- **EXERCISE DIRECTIONS**
Look through the entries and report how many lines include the word "projects". Give the number alone.

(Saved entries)

+--

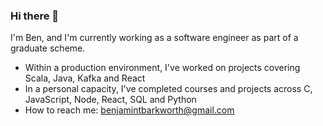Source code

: ### Hi there 👋
I'm Ben, and I'm currently working as a software engineer as part of a graduate scheme.

- Within a production environment, I've worked on projects covering Scala, Java, Kafka and React
- In a personal capacity, I've completed courses and projects across C, JavaScript, Node, React, SQL and Python
- How to reach me: benjamintbarkworth@gmail.com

+--

- **ANSWER FOR THE TASK**
2